### Supplied material
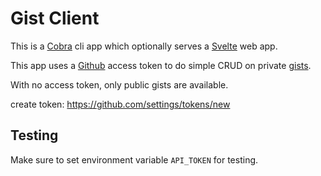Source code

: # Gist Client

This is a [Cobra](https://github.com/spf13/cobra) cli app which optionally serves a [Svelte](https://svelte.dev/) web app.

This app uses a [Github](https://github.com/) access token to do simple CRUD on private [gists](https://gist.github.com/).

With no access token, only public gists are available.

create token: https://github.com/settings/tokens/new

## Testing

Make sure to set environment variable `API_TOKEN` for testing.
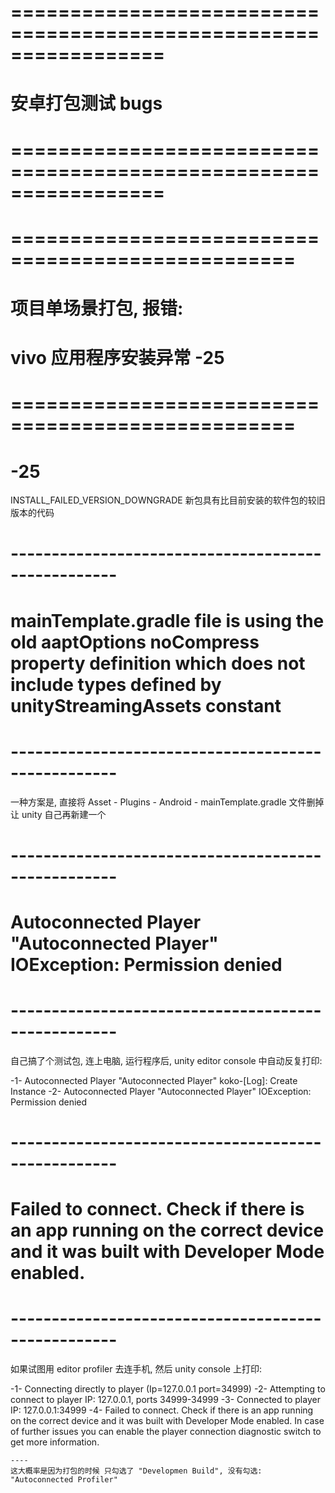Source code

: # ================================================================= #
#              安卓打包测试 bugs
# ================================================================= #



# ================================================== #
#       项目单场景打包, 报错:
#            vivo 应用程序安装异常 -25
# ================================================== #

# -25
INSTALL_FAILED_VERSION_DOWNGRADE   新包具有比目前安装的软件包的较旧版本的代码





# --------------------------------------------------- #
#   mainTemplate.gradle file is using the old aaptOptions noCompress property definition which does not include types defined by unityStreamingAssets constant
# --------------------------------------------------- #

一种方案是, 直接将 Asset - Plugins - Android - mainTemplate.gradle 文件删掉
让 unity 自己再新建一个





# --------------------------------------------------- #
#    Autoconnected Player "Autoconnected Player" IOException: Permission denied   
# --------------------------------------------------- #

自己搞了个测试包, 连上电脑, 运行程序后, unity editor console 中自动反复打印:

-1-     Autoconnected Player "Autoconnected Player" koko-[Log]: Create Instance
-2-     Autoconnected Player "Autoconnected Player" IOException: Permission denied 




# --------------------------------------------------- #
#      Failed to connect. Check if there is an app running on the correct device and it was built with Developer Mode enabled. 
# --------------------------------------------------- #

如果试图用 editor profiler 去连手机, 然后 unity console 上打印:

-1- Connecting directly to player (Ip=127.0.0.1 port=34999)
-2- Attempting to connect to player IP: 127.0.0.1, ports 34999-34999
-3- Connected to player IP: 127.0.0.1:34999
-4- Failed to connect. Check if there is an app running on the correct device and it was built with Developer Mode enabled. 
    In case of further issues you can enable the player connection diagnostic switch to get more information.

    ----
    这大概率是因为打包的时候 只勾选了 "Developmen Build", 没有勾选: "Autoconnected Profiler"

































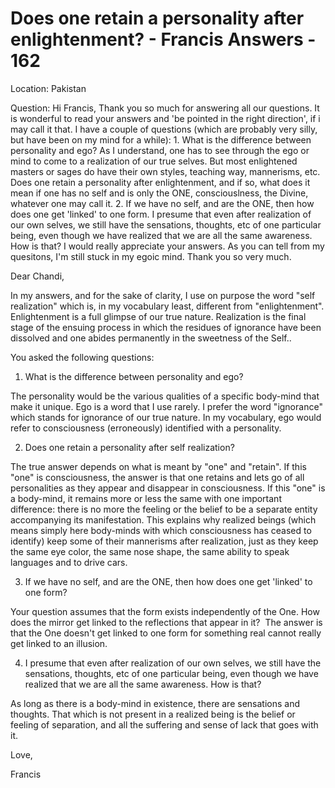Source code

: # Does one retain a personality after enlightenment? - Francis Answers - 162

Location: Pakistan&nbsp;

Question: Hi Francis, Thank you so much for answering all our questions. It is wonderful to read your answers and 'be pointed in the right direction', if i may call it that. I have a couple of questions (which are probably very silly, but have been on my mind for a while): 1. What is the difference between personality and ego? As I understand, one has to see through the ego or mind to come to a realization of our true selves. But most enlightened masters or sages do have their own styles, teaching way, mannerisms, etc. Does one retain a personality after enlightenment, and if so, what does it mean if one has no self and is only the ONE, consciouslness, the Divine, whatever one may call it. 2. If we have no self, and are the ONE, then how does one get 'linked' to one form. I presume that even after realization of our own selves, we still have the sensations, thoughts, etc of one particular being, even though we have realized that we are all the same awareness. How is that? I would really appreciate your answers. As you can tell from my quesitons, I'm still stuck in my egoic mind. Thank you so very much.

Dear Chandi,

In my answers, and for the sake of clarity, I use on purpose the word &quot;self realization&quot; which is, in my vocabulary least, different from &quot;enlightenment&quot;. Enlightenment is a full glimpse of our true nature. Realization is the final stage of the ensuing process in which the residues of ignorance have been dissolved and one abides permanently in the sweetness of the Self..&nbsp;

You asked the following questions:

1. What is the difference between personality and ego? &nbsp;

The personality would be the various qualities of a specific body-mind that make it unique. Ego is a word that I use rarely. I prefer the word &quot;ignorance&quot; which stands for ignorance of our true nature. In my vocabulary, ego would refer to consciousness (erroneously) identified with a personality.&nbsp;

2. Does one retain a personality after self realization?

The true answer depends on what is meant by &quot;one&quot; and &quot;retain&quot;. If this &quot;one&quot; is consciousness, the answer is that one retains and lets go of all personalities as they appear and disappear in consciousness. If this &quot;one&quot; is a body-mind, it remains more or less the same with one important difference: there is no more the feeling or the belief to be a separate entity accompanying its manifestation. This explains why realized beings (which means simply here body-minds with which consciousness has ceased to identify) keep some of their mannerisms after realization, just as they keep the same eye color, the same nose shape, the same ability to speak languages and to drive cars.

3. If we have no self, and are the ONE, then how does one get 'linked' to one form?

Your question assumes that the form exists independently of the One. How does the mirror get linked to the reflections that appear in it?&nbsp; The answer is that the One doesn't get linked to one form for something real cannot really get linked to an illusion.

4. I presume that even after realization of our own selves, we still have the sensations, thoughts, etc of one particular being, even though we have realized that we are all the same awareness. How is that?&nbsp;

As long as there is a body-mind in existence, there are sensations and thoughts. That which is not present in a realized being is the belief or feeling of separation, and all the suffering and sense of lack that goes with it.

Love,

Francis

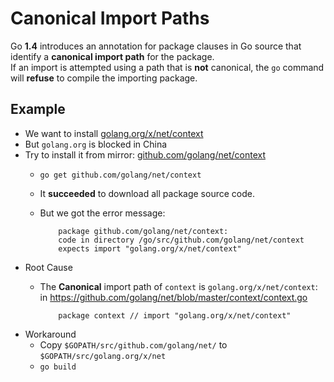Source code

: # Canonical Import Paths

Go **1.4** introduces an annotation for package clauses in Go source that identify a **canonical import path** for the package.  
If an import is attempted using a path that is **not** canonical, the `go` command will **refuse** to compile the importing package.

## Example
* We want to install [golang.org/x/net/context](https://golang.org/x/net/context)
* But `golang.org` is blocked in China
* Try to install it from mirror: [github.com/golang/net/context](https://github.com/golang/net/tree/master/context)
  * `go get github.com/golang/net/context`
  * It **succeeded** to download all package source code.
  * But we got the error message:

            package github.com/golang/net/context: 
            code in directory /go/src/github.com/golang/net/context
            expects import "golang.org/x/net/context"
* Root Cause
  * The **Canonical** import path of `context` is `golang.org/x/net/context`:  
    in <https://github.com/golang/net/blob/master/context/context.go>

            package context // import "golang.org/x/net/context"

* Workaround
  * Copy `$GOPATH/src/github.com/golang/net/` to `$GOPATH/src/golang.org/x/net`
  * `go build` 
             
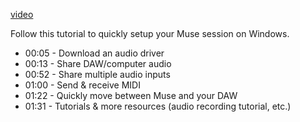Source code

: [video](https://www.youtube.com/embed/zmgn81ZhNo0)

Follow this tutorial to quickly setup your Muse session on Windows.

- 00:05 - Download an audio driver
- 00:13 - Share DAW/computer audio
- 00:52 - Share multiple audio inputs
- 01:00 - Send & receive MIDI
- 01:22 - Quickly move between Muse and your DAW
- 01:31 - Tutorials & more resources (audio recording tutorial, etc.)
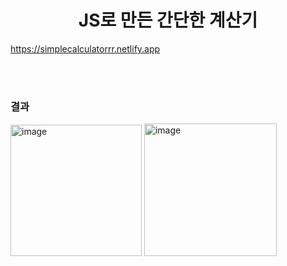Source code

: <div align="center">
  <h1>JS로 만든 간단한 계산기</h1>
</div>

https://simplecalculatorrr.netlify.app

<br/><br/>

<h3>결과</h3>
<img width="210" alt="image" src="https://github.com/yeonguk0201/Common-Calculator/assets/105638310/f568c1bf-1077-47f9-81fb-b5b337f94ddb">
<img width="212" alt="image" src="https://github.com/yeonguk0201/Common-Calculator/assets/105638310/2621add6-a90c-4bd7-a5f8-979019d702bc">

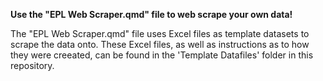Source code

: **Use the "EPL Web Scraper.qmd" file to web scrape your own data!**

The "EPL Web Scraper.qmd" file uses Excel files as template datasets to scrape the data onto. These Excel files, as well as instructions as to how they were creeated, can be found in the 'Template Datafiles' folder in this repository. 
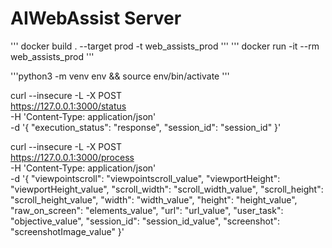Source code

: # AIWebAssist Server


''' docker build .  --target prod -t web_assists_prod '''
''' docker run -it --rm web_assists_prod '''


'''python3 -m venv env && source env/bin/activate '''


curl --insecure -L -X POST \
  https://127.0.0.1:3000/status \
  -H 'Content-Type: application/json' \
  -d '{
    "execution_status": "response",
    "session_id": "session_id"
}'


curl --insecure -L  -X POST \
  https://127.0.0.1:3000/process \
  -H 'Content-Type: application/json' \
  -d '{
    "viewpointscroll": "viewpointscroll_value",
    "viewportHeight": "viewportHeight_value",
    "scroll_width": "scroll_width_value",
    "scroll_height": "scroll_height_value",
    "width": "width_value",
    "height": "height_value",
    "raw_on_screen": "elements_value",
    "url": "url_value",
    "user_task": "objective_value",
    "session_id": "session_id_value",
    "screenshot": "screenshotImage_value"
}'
==
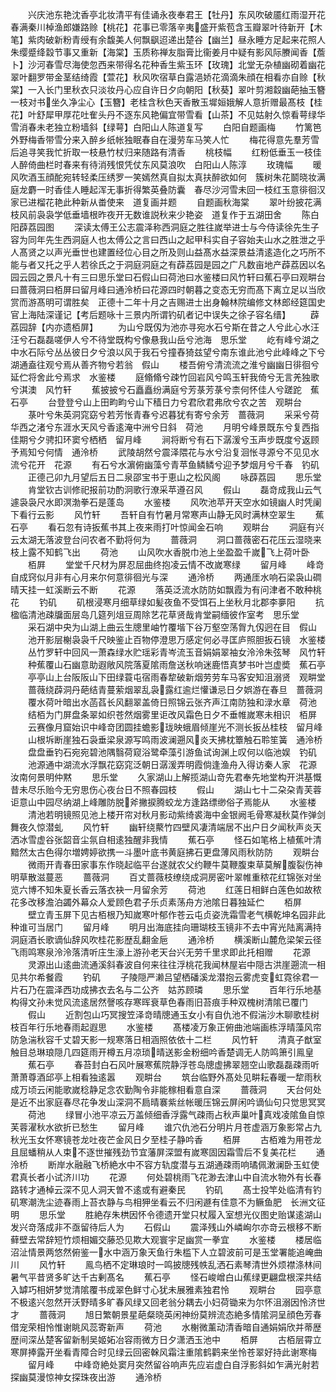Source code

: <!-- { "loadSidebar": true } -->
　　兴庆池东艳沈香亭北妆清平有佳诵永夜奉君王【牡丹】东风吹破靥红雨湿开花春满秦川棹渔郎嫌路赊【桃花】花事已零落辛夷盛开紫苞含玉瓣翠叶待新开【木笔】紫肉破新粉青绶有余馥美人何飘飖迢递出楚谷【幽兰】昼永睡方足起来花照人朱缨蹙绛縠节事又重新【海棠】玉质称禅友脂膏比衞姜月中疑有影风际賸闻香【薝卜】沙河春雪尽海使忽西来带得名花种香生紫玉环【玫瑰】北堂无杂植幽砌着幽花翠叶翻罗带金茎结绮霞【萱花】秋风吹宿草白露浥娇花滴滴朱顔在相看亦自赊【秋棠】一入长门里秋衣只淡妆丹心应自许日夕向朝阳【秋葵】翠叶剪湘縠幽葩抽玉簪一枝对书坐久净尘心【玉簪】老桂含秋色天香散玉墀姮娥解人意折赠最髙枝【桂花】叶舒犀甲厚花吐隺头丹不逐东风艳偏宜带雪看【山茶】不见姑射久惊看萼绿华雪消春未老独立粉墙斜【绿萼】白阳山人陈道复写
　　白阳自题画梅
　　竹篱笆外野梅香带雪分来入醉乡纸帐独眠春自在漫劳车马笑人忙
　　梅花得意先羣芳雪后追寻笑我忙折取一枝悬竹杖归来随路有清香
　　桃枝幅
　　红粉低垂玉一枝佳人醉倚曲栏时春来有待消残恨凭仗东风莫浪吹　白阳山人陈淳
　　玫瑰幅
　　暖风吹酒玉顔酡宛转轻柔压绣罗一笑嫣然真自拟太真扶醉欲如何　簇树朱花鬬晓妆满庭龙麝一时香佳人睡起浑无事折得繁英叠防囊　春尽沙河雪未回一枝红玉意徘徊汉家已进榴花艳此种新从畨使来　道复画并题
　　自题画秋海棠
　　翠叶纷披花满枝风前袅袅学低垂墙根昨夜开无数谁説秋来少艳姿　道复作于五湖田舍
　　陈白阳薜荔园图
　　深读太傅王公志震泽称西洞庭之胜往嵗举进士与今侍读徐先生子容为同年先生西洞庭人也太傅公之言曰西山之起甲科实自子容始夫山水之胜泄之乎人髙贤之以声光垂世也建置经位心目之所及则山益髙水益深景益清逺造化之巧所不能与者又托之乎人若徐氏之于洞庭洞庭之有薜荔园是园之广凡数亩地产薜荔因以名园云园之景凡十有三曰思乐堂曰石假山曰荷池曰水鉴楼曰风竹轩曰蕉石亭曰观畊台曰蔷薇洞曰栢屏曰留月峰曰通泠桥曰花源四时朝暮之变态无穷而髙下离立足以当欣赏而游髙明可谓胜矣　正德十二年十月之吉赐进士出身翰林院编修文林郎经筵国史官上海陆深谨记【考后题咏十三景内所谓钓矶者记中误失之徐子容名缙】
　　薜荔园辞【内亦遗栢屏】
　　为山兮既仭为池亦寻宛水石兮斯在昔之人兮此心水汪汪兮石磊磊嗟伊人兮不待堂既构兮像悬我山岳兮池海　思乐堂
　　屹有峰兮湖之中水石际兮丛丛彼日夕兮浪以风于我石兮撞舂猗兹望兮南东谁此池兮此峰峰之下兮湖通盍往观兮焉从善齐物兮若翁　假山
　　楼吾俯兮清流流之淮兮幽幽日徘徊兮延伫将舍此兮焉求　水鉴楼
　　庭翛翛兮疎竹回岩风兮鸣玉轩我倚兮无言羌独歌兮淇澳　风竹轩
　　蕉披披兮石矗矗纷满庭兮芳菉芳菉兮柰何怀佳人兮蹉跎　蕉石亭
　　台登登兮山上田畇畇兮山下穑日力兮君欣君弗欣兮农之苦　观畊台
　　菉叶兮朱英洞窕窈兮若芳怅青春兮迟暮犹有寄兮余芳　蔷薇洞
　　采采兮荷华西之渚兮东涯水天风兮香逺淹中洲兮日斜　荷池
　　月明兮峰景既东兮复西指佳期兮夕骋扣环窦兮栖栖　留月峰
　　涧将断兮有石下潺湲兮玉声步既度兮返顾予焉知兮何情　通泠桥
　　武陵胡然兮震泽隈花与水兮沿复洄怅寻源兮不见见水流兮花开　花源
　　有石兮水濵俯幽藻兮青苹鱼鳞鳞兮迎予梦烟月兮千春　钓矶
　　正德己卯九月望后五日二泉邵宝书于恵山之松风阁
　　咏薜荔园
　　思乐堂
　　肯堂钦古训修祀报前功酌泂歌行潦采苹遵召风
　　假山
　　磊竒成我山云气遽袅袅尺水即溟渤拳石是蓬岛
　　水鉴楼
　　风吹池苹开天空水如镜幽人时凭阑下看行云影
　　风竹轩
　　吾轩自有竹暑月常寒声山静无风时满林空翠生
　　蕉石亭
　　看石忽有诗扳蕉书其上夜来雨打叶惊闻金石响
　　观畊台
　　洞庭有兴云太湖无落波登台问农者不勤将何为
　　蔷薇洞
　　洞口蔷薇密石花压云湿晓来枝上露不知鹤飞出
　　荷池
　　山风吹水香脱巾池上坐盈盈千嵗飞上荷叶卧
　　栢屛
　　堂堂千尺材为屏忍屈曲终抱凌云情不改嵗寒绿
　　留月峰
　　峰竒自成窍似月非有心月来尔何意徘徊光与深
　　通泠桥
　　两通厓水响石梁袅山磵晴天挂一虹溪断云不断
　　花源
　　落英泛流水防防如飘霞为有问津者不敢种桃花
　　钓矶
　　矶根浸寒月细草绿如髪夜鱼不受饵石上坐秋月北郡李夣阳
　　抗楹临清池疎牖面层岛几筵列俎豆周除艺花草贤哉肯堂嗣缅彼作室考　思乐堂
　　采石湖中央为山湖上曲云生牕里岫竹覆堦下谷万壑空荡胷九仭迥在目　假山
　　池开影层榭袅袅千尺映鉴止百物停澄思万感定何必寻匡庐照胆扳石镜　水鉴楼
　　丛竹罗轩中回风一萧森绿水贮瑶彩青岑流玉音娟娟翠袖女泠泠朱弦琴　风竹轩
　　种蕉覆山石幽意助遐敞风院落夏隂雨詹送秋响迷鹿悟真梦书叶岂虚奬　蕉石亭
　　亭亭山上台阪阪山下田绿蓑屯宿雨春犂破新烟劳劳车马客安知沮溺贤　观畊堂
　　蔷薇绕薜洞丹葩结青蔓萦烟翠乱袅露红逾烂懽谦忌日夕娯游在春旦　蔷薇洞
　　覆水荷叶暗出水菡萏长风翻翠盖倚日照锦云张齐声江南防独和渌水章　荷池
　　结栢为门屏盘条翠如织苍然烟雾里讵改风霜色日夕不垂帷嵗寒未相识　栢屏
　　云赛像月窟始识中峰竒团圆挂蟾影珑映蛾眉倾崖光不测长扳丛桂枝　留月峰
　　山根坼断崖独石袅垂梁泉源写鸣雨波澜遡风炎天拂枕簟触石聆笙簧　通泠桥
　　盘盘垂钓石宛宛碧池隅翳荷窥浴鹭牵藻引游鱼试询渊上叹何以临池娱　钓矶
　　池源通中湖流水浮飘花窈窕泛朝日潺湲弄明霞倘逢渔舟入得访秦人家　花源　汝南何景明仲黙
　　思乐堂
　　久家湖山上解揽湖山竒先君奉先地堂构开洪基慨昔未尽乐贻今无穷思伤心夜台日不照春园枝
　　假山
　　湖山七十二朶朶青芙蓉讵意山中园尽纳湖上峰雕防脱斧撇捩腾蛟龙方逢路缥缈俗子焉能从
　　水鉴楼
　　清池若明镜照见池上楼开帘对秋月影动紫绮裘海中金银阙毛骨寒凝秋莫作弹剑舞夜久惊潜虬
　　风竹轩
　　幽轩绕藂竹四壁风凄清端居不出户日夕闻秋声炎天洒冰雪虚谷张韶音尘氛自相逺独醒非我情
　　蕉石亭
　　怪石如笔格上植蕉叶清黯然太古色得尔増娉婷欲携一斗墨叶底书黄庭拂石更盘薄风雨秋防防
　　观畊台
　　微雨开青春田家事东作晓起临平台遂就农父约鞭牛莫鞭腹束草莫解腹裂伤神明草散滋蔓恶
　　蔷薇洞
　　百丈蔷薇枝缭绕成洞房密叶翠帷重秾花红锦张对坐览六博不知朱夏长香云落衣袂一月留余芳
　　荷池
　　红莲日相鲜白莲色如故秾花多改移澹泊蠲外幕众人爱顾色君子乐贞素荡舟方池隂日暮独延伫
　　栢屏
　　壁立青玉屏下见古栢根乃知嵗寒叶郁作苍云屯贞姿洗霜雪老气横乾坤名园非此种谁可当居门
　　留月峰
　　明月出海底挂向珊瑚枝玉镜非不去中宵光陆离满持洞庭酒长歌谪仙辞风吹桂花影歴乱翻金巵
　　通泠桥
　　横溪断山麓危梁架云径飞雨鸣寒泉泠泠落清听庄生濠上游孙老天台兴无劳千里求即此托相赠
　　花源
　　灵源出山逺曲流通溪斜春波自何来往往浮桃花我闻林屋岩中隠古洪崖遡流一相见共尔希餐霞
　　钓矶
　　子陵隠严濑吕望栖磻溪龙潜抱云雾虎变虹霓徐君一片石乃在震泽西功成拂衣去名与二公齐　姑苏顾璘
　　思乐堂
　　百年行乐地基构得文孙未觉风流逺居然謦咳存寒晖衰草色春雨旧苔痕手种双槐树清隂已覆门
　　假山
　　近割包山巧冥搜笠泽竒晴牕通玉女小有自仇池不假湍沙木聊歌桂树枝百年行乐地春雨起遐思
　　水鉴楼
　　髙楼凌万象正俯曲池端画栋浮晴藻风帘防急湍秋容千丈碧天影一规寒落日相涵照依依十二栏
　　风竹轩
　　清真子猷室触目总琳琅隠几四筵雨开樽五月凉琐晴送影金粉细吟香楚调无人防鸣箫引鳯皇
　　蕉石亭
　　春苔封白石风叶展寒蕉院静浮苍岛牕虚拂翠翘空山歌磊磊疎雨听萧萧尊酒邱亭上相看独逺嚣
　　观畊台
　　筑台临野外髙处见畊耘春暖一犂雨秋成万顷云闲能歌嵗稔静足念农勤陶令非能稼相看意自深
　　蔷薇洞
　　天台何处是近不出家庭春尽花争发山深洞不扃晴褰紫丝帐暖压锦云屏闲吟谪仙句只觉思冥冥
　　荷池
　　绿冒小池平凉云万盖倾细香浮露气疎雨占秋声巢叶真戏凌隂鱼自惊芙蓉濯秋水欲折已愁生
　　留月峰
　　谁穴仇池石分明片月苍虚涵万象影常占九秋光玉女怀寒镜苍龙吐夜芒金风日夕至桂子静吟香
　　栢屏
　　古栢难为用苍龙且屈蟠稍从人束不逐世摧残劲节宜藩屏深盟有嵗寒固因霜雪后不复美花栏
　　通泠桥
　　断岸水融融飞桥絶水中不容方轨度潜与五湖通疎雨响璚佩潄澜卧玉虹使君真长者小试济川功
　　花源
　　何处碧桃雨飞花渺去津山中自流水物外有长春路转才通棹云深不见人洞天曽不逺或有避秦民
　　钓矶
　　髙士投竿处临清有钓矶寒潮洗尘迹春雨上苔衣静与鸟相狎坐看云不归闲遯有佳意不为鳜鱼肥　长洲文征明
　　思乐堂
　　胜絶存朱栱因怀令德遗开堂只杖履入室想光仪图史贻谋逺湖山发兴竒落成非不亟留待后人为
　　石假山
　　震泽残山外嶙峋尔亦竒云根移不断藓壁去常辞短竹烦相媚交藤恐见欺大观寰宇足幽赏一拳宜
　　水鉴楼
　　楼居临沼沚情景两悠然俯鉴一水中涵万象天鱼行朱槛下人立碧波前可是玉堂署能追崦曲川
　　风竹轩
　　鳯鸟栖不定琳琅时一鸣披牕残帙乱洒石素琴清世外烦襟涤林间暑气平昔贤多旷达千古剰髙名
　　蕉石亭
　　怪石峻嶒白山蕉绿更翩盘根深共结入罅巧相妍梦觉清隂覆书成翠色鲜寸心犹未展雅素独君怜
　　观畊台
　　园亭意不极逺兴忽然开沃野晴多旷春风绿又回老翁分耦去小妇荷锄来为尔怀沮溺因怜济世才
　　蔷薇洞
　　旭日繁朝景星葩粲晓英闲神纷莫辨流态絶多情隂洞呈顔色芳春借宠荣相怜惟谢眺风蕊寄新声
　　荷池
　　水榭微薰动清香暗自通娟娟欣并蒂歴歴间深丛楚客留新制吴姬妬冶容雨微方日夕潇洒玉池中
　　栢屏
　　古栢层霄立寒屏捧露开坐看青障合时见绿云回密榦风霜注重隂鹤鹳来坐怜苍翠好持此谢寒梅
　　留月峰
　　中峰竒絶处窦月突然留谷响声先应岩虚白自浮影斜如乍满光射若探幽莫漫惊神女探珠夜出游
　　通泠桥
* * *
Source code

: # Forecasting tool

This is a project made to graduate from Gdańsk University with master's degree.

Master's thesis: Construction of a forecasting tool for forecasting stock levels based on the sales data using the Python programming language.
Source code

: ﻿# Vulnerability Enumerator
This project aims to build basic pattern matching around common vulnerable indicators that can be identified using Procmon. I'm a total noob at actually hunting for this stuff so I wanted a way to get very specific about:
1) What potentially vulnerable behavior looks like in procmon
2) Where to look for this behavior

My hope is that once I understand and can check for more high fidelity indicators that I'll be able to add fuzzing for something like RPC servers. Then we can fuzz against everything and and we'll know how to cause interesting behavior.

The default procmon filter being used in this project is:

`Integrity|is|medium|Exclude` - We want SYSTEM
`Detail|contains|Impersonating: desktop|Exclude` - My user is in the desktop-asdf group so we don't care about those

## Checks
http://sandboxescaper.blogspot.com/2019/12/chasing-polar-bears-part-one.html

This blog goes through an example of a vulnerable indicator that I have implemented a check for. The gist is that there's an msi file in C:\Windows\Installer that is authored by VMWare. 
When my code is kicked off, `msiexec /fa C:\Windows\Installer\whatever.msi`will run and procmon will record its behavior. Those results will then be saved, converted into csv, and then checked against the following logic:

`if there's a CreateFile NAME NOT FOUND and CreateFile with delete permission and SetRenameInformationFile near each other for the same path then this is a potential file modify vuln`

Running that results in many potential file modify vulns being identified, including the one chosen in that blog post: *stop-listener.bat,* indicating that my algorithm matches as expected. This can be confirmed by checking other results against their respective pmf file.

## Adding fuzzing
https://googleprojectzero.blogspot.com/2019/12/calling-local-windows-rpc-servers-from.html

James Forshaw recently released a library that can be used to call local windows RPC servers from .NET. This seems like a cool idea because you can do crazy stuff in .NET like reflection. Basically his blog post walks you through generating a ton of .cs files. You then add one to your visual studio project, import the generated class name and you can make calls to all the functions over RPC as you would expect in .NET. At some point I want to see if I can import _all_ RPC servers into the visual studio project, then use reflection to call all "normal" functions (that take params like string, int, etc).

### Exercise details
Every line above that holds "Muse" counts once; state the total and nothing else.

### Expected answer
2